Potentially Sensitive Areas: Racism

 

Book Trailer

Author Interview

Reviews

Booklist starred (November 15, 2018 (Vol. 115, No. 6))
Grades 4-7. Don’t let the title fool you. Seventh-grader Jordan Banks may be the new kid at his upper-crust private school, but this remarkably honest and accessible story is not just about being new; it’s unabashedly about race. Example after uncomfortable example hits the mark: casual assumptions about black students’ families and financial status, black students being mistaken for one another, well-intentioned teachers awkwardly stumbling over language, competition over skin tones among the black students themselves. Yet it’s clear that everyone has a burden to bear, from the weird girl to the blond boy who lives in a mansion, and, indeed, Jordan only learns to navigate his new world by not falling back on his own assumptions. Craft’s easy-going art and ingenious use of visual metaphor loosen things up considerably, and excerpts from Jordan’s sketch book provide several funny, poignant, and insightful asides. It helps keep things light and approachable even as Jordan’s parents tussle over the question of what’s best for their son—to follow the world’s harsh rules so he can fit in or try to pave his own difficult road. A few climactic moments of resolution feel a touch too pat, but Craft’s voice rings urgent and empathetic. Speaking up about the unrepresented experience of so many students makes this a necessary book, particularly for this age group. Possibly one of the most important graphic novels of the year.

Kirkus Reviews starred (November 1, 2018)
Jordan Banks takes readers down the rabbit hole and into his mostly white prep school in this heartbreakingly accurate middle-grade tale of race, class, microaggressions, and the quest for self-identity. He may be the new kid, but as an African-American boy from Washington Heights, that stigma entails so much more than getting lost on the way to homeroom. Riverdale Academy Day School, located at the opposite end of Manhattan, is a world away, and Jordan finds himself a stranger in a foreign land, where pink clothing is called salmon, white administrators mistake a veteran African-American teacher for the football coach, and white classmates ape African-American Vernacular English to make themselves sound cool. Jordan’s a gifted artist, and his drawings blend with the narrative to give readers a full sense of his two worlds and his methods of coping with existing in between. Craft skillfully employs the graphic-novel format to its full advantage, giving his readers a delightful and authentic cast of characters who, along with New York itself, pop off the page with vibrancy and nuance. Shrinking Jordan to ant-sized proportions upon his entering the school cafeteria, for instance, transforms the lunchroom into a grotesque Wonderland in which his lack of social standing becomes visually arresting and viscerally uncomfortable. An engrossing, humorous, and vitally important graphic novel that should be required reading in every middle school in America. (Graphic fiction. 10-14)

About the Author

Jerry Craft has illustrated and/or written nearly three dozen children’s books, graphic novels and middle grade novels for publishers such as HarperCollins, Scholastic, Benchmark, Pearson and his own publishing company, Mama’s Boyz, Inc.
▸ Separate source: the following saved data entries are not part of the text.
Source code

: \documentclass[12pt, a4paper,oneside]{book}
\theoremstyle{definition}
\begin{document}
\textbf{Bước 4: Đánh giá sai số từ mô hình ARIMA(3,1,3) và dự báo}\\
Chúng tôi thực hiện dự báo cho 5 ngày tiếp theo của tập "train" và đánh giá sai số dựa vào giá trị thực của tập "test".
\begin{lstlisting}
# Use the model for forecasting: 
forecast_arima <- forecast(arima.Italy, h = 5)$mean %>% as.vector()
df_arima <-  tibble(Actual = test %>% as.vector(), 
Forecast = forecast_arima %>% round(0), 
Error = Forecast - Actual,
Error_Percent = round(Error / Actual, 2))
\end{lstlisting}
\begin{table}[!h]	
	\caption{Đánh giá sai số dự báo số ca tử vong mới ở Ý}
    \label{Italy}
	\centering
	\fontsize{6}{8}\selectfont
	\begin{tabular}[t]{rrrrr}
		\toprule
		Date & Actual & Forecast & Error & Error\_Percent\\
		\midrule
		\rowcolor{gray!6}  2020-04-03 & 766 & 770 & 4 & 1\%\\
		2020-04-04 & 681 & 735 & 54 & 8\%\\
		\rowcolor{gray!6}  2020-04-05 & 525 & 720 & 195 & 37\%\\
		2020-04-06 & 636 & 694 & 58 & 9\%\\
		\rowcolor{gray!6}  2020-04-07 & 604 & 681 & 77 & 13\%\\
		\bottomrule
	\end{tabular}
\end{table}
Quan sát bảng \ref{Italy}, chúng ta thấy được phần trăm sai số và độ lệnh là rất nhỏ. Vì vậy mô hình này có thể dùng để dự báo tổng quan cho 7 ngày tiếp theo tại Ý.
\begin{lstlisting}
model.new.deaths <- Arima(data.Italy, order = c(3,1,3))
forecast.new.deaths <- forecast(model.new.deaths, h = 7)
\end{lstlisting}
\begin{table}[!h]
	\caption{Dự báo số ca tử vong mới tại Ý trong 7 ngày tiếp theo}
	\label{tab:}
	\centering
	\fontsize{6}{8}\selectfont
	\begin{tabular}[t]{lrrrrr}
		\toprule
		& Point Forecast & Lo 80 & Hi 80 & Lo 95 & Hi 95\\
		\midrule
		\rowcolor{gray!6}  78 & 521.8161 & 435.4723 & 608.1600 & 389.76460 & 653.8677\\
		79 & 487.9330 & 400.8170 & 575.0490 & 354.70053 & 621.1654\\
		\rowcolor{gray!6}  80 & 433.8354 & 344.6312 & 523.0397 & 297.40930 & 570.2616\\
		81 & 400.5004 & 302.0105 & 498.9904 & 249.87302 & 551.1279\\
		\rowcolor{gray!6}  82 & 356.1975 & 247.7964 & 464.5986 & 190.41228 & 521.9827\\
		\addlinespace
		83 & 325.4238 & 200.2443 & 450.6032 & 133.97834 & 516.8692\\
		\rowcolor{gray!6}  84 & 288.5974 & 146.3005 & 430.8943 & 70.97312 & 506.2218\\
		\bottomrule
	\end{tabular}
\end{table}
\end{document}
Jerry has earned recognition from the Junior Library Guild, and has won five African American Literary Awards. He is the creator of Mama’s Boyz, an award-winning comic strip that was distributed by King Features Syndicate from 1995 – 2013. He is a co-founder and co-producer of the Schomburg’s Annual Black Comic Book Festival which has drawn close to 40,000 fans since its inception in 2013. Jerry was born in Harlem and grew up in nearby Washington Heights. He is a graduate of The Fieldston School and received his B.F.A. from the School of Visual Arts.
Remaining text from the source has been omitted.